For a card to be truly bad, there has to be a lot wrong with it. After all, home made is heart made! But when I thought of this card, I remembered that the card base wasn't folded nicely; the cut edges were frayed; ink was smeared; the wrong kind of glue had been used to put it together; and the paper itself was not the best quality. In considering this card, I wondered what skill I could have taught the person who made it that might have helped her make a nicer card. Then it came to me: the skill is to learn how to understand the most important part of a card – the paper! Once you know what kind of paper you're dealing with, you have a much better chance to use it properly.
Here are some examples to explain what I mean:
Light vs. heavy paper.
- Light paper is much easier to fold than heavier paper. So you can get a nice, crisp fold with just a small amount of effort to crease it nicely. On the other hand, heavy paper, such as cardstock, is a better base for a greeting card. Knowing that will clue you in that you should score heavier paper before folding it. Stampin' Up! introduced Whisper White Thick Cardstock this year to provide us with a good heavy card base. I always score that, or any of the colored cardstock, before I fold it so that my folds are clean and crisp.
- Light paper doesn't take as much pressure to create a clean cut as heavier paper. Whether you're using scissors or a paper trimmer, you'll find you have to use a bit more pressure to get a clean, clear cut from a heavier paper than from light paper, such as Designer Series Papers. Stampin' Up!'s paper trimmer has a great cutting blade and surface. But the blade doesn't last forever – to keep your trimmer cutting smoothly whether your paper is heavy or light, replace it at the first sign of paper fraying.
Smooth vs. textured or porous paper.
- Smooth paper will take a stamped image without allowing the ink to spread into adjacent areas. Porous paper, such as construction paper, allows ink to sink into it and spread outside the lines of the stamped image. Textured paper, including watercolor paper and Specialty Designer Series Paper, or paper that you've texturized with an embossing folder, may not allow your stamped image to transfer completely. If you're not sure how your paper will react to being stamped, test a scrap-sized piece of it before you stamp on your project. Most Stampin' Up! cardstock, whether light or heavy, is made to accept a clean stamped image. You should definitely test any Designer Series Papers before you stamp on your project.

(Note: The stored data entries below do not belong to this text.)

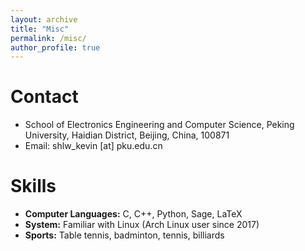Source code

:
 ```yaml
---
layout: archive
title: "Misc"
permalink: /misc/
author_profile: true
---
```


# Contact

* School of Electronics Engineering and Computer Science, Peking University, Haidian District, Beijing, China, 100871
* Email: shlw_kevin [at] pku.edu.cn

# Skills

* <b>Computer Languages:</b> C, C++, Python, Sage, LaTeX
* <b>System:</b> Familiar with Linux (Arch Linux user since 2017)
* <b>Sports:</b> Table tennis, badminton, tennis, billiards

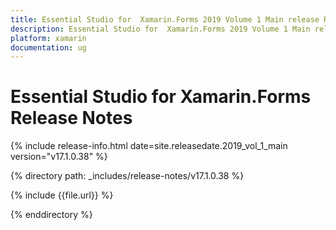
 ```yaml
---
title: Essential Studio for  Xamarin.Forms 2019 Volume 1 Main release Release Notes  
description: Essential Studio for  Xamarin.Forms 2019 Volume 1 Main release Release Notes  
platform: xamarin
documentation: ug
---
```


# Essential Studio for  Xamarin.Forms  Release Notes  

{% include release-info.html date=site.releasedate.2019_vol_1_main  version="v17.1.0.38" %} 


{% directory path: _includes/release-notes/v17.1.0.38 %}

{% include {{file.url}} %}

{% enddirectory %}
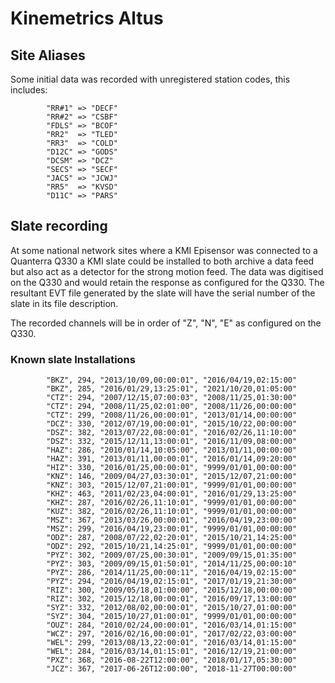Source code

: # Kinemetrics Altus

## Site Aliases

Some initial data was recorded with unregistered station codes, this includes:

```
        "RR#1" => "DECF"
        "RR#2" => "CSBF"
        "FDLS" => "BCOF"
        "RR2"  => "TLED"
        "RR3"  => "COLD"
        "D12C" => "GODS"
        "DCSM" => "DCZ"
        "SECS" => "SECF"
        "JACS" => "JCWJ"
        "RR5"  => "KVSD"
        "D11C" => "PARS"
```

## Slate recording

At some national network sites where a KMI Episensor was connected to a Quanterra Q330
a KMI slate could be installed to both archive a data feed but also act as a detector
for the strong motion feed.  The data was digitised on the Q330 and would retain the
response as configured for the Q330. The resultant EVT file generated by the slate
will have the serial number of the slate in its file description.

The recorded channels will be in order of "Z", "N", "E" as configured on the Q330.

### Known slate Installations

```
        "BKZ", 294, "2013/10/09,00:00:01", "2016/04/19,02:15:00"
        "BKZ", 285, "2016/01/29,13:25:01", "2021/10/20,01:05:00"
        "CTZ": 294, "2007/12/15,07:00:03", "2008/11/25,01:30:00"
        "CTZ": 294, "2008/11/25,02:01:00", "2008/11/26,00:00:00"
        "CTZ": 299, "2008/11/26,00:00:01", "2013/01/14,00:00:00"
        "DCZ": 330, "2012/07/19,00:00:01", "2015/10/22,00:00:00"
        "DSZ": 382, "2013/07/22,08:00:01", "2016/02/26,11:10:00"
        "DSZ": 332, "2015/12/11,13:00:01", "2016/11/09,08:00:00"
        "HAZ": 286, "2010/01/14,10:05:00", "2013/01/11,00:00:00"
        "HAZ": 391, "2013/01/11,00:00:01", "2016/01/14,09:20:00"
        "HIZ": 330, "2016/01/25,00:00:01", "9999/01/01,00:00:00"
        "KNZ": 146, "2009/04/27,03:30:01", "2015/12/07,21:00:00"
        "KNZ": 303, "2015/12/07,21:00:01", "9999/01/01,00:00:00"
        "KHZ": 463, "2011/02/23,04:00:01", "2016/01/29,13:25:00"
        "KHZ": 287, "2016/02/26,11:10:01", "9999/01/01,00:00:00"
        "KUZ": 382, "2016/02/26,11:10:01", "9999/01/01,00:00:00"
        "MSZ": 367, "2013/03/26,00:00:01", "2016/04/19,23:00:00"
        "MSZ": 299, "2016/04/19,23:00:01", "9999/01/01,00:00:00"
        "ODZ": 287, "2008/07/22,02:20:01", "2015/10/21,14:25:00"
        "ODZ": 292, "2015/10/21,14:25:01", "9999/01/01,00:00:00"
        "PYZ": 302, "2009/07/25,00:30:01", "2009/09/15,01:35:00"
        "PYZ": 303, "2009/09/15,01:50:01", "2014/11/25,00:00:10"
        "PYZ": 286, "2014/11/25,00:00:11", "2016/04/19,02:15:00"
        "PYZ": 294, "2016/04/19,02:15:01", "2017/01/19,21:30:00"
        "RIZ": 300, "2009/05/18,01:00:00", "2015/12/18,00:00:00"
        "RIZ": 302, "2015/12/18,00:00:01", "2016/09/17,13:00:00"
        "SYZ": 332, "2012/08/02,00:00:01", "2015/10/27,01:00:00"
        "SYZ": 304, "2015/10/27,01:00:01", "9999/01/01,00:00:00"
        "OUZ": 284, "2010/02/24,00:00:01", "2016/03/14,01:15:00"
        "WCZ": 297, "2016/02/16,00:00:01", "2017/02/22,03:00:00"
        "WEL": 299, "2013/08/13,22:00:01", "2016/03/14,01:15:00"
        "WEL": 284, "2016/03/14,01:15:01", "2016/12/19,21:00:00"
        "PXZ": 368, "2016-08-22T12:00:00", "2018/01/17,05:30:00"
        "JCZ": 367, "2017-06-26T12:00:00", "2018-11-27T00:00:00"
```
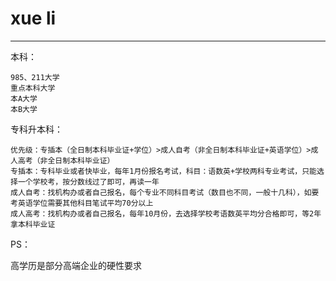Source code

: # xue li

---

本科：

```
985、211大学
重点本科大学
本A大学
本B大学
```



专科升本科：

```
优先级：专插本（全日制本科毕业证+学位）>成人自考（非全日制本科毕业证+英语学位）>成人高考（非全日制本科毕业证）
专插本：专科毕业或者快毕业，每年1月份报名考试，科目：语数英+学校两科专业考试，只能选择一个学校考，按分数线过了即可，再读一年
成人自考：找机构办或者自己报名，每个专业不同科目考试（数目也不同，一般十几科），如要考英语学位需要其他科目笔试平均70分以上
成人高考：找机构办或者自己报名，每年10月份，去选择学校考语数英平均分合格即可，等2年拿本科毕业证
```

PS：

高学历是部分高端企业的硬性要求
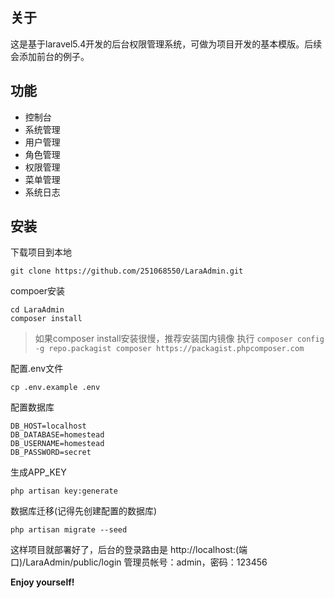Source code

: ## 关于 ##
这是基于laravel5.4开发的后台权限管理系统，可做为项目开发的基本模版。后续会添加前台的例子。

## 功能 ##
- 控制台
- 系统管理
 - 用户管理
 - 角色管理
 - 权限管理
 - 菜单管理
 - 系统日志


## 安装 ##
下载项目到本地
```
git clone https://github.com/251068550/LaraAdmin.git
```
compoer安装
```
cd LaraAdmin
composer install
```
> 如果composer install安装很慢，推荐安装国内镜像
> 执行 `composer config -g repo.packagist composer https://packagist.phpcomposer.com`

配置.env文件
```
cp .env.example .env
```
配置数据库
```
DB_HOST=localhost
DB_DATABASE=homestead
DB_USERNAME=homestead
DB_PASSWORD=secret
```
生成APP_KEY
```
php artisan key:generate
```
数据库迁移(记得先创建配置的数据库)
```
php artisan migrate --seed
```
这样项目就部署好了，后台的登录路由是
http://localhost:(端口)/LaraAdmin/public/login
管理员帐号：admin，密码：123456

**Enjoy yourself!**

- Adhesives act differently on textured or porous paper than they do on smooth paper or cardstock. Liquid glue is likely to soak through porous paper. Monoadhesives may not adequately cover textured paper to allow it to fully adhere to another layer. And the list of how different adhesives act with different papers goes on! In the Stampin' Up! Catalog's description of their adhesives, you can get some information about how it should be used. But the best way to find out which adhesives are best in which situation is to ask your Stampin' Up! demonstrator – ME! That's where I really shine – helping you know which products to use with Stampin' Up! paper to best show it off!!

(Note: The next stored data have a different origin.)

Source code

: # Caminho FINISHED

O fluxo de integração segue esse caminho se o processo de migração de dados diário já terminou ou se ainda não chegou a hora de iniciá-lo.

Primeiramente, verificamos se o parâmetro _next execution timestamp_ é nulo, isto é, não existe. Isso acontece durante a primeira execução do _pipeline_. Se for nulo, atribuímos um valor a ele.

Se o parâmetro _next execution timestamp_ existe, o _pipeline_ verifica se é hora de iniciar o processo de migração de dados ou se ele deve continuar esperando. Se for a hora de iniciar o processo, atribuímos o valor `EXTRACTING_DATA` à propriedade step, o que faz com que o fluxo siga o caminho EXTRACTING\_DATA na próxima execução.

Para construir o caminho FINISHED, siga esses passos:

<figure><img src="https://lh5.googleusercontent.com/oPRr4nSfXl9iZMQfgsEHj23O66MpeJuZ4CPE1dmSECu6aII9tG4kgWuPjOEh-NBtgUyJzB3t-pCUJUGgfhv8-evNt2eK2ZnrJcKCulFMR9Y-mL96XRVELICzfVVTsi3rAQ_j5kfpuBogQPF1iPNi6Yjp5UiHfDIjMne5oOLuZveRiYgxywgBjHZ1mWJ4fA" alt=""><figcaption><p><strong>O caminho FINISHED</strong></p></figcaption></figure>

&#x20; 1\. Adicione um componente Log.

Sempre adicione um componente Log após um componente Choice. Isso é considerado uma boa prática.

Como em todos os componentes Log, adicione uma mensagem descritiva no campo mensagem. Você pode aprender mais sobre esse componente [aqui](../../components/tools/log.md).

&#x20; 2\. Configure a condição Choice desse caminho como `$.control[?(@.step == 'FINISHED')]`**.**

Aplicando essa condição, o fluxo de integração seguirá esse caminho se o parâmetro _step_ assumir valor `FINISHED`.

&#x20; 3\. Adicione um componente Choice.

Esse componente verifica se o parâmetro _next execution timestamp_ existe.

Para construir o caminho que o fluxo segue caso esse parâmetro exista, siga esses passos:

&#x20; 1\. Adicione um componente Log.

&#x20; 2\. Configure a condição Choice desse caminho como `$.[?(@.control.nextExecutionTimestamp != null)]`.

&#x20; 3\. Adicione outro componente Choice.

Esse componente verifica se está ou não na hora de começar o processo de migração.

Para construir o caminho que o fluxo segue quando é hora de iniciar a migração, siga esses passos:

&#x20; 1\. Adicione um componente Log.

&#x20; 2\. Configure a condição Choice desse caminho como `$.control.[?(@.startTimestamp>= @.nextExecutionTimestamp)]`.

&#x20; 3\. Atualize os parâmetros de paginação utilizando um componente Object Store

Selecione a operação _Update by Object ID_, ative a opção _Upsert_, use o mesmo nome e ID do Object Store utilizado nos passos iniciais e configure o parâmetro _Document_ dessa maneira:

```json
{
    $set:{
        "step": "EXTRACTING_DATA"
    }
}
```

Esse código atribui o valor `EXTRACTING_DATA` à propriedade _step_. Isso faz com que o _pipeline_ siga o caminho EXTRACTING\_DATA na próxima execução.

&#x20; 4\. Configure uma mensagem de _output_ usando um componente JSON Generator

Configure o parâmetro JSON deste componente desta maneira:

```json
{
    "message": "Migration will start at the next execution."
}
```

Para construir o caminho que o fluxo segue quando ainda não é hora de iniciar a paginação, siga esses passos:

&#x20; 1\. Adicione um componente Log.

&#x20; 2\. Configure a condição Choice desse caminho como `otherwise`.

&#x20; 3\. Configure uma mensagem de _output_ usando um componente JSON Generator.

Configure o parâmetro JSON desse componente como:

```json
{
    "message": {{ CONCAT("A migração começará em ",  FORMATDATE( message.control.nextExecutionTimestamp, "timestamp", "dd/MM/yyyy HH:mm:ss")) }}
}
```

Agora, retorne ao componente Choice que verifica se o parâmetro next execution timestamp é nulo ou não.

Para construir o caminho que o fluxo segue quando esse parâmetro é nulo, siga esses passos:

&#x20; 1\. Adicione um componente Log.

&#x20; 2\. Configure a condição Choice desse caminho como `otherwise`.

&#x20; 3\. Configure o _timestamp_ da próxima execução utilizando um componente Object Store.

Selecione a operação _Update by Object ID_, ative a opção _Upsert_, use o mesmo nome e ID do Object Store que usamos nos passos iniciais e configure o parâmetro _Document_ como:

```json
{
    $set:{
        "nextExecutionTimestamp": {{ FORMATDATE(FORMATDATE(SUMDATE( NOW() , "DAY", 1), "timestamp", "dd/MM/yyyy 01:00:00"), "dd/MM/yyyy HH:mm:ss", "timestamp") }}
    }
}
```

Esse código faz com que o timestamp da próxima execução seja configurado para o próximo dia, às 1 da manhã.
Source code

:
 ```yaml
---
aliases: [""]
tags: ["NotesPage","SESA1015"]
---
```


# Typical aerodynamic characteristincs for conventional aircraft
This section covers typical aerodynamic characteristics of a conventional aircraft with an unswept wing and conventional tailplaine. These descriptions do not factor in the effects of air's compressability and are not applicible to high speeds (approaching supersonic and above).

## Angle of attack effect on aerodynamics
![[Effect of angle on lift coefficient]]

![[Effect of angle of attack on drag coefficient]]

I'm sure you can imagine that knowing paper is a bit more complicated than this. But the key point here is to look at your paper before you start working with it to get to know it a bit better so that you can make the best use of it. And by all means, let me know if you have any questions! Yes, I use Stampin' Up! papers exclusively when I post projects on my blog. But I've used – and continue to use – papers from many other manufacturers. For example, as Stampin' Up! no longer sells alcohol markers and I like to use alcohol markers, I have several kinds of papers in my stash that are specifically designed to deal with the propensity of alcohol markers to leak through. So, yes, I may be a Stampin' Up! demonstrator. But first and foremost, I'm an experienced paper crafter! And who better to help you with your own paper questions than someone with my experience!
Whatever kind of paper you're using, Happy Stamping!